Henry C. McBay had a long and distinguished career in administration, teaching, mentoring, and research. His efforts in all four areas have been amply recognized. These honors include the Elizabeth Norton Prize for Excellence in Research in Chemistry, University of Chicago, 1944 and 1945; election to Sigma Xi, the Scientific Research Society, 1944; elected, Foundation Member of Delta Chapter of Phi Beta Kappa, Morehouse College, 1968; and the Charles H. Herty Award for Outstanding Contribution to Chemistry, Georgia Section of the American Chemical Society, 1976. McBay received three honorary doctorates: Atlanta University, 1987; Emory University, 1992; and, Bowie State University, 1993. In 1994, the United Negro College Fund announced the establishment of the Henry C. McBay Research Fellowships to be held by faculty members of United Negro College Fund (UNCF) institutions.
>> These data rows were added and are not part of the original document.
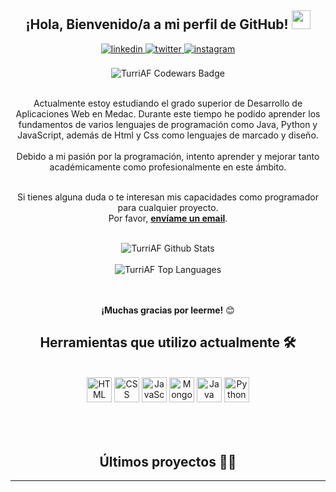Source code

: <div align="center">
<h2>¡Hola, Bienvenido/a a mi perfil de GitHub! <img src="https://github.com/abdoachhoubi/abdoachhoubi/blob/main/gifs/Hi.gif" width="30"></h2>
<a href="https://linkedin.com/in/david-aguilar-fernández" target="_blank">
<img src=https://img.shields.io/badge/linkedin-%2300acee.svg?color=405DE6&style=for-the-badge&logo=linkedin&logoColor=white alt=linkedin style="margin-bottom: 5px;" />
</a>
<a href="https://twitter.com/Turri_3960" target="_blank">
<img src=https://img.shields.io/badge/twitter-%2300acee.svg?color=1DA1F2&style=for-the-badge&logo=twitter&logoColor=white alt=twitter style="margin-bottom: 5px;" />
</a>
<a href="https://instagram.com/david_agf_22" target="_blank">
<img src=https://img.shields.io/badge/instagram-%ff5851db.svg?color=C13584&style=for-the-badge&logo=instagram&logoColor=white alt=instagram style="margin-bottom: 5px;" />
</a>
<br />
<br />
<img src="https://www.codewars.com/users/TurriAF/badges/large" alt="TurriAF Codewars Badge">
<br />
<br />

Actualmente estoy estudiando el grado superior de Desarrollo de Aplicaciones Web en Medac. Durante este tiempo he podido aprender los fundamentos de varios lenguajes de programación como Java, Python y JavaScript, además de Html y Css como lenguajes de marcado y diseño.
<br />
<br />
Debido a mi pasión por la programación, intento aprender y mejorar tanto académicamente como profesionalmente en este ámbito.
<br />
<br />

Si tienes alguna duda o te interesan mis capacidades como programador para cualquier proyecto.<br />
Por favor, <a href="mailto:david34512@gmail.com"><b>envíame un email</b></a>.
<br />
<br />

<img align="center" src="https://github-readme-stats.vercel.app/api?username=TurriAF&theme=darcula&show_icons=true&hide_border=true&count_private=true" alt="TurriAF Github Stats">
<br />
<br />
<img src="https://github-readme-stats.vercel.app/api/top-langs/?username=TurriAF&theme=darcula&show_icons=true&hide_border=true&layout=compact" alt="TurriAF Top Languages"/>
<br />
<br />
<br />

**¡Muchas gracias por leerme!** 😊

</div>

<div align="center">

## Herramientas que utilizo actualmente 🛠️

<br />
<a margin="10" href="https://developer.mozilla.org/en-US/docs/Web/HTML" target="_blank"><img margin="10px" height="40"  alt="HTML"></a>
<a margin="10" href="https://developer.mozilla.org/en-US/docs/Web/CSS" target="_blank"><img margin="10px" height="40"  alt="CSS"></a>
<a margin="10" href="https://developer.mozilla.org/en-US/docs/Web/JavaScript" target="_blank"><img margin="10px" height="40"  alt="JavaScript"></a>
<a margin="10" href="https://mongodb.com" target="_blank"><img margin="10px" height="40"  alt="MongoDB"></a>
<a margin="10" href="https://www.java.com/es/" target="_blank"><img margin="10px" height="40"  alt="Java"></a>
<a margin="10" href="https://www.python.org" target="_blank"><img margin="10px" height="40"  alt="Python"></a>
</div>
<br />
<br />

<div align="center">
<br />

## Últimos proyectos 🧑‍💻


</div>

---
McBay Fellows may conduct research in any field of their choosing as described in their research proposal.

One of the most touching events in McBay’s list of honors was his selection to be the first Martin Luther King Jr. visiting scholar at the Massachusetts Institute of Technology (MIT) in 1991. There, friends, colleagues, and thirty-five former students gathered to honor him in a two-day celebration featuring interviews by the press, a symposium of scientific presentations, a luncheon hosted by the MIT provost, a testimonial session, and a celebratory banquet attended by the MIT president and the United States secretary of health and human services, Dr. Louis W. Sullivan, a former McBay student.

McBay’s legacy includes his dedication to students, his firmness of beliefs, his love of teaching, his contributions to organic chemistry, and his lifelong relations with family, friends, colleagues, and former students. However, his most significant legacy rests with the hundreds of students that he influenced to pursue distinguished careers in teaching, scholarship, administration, and scientific research.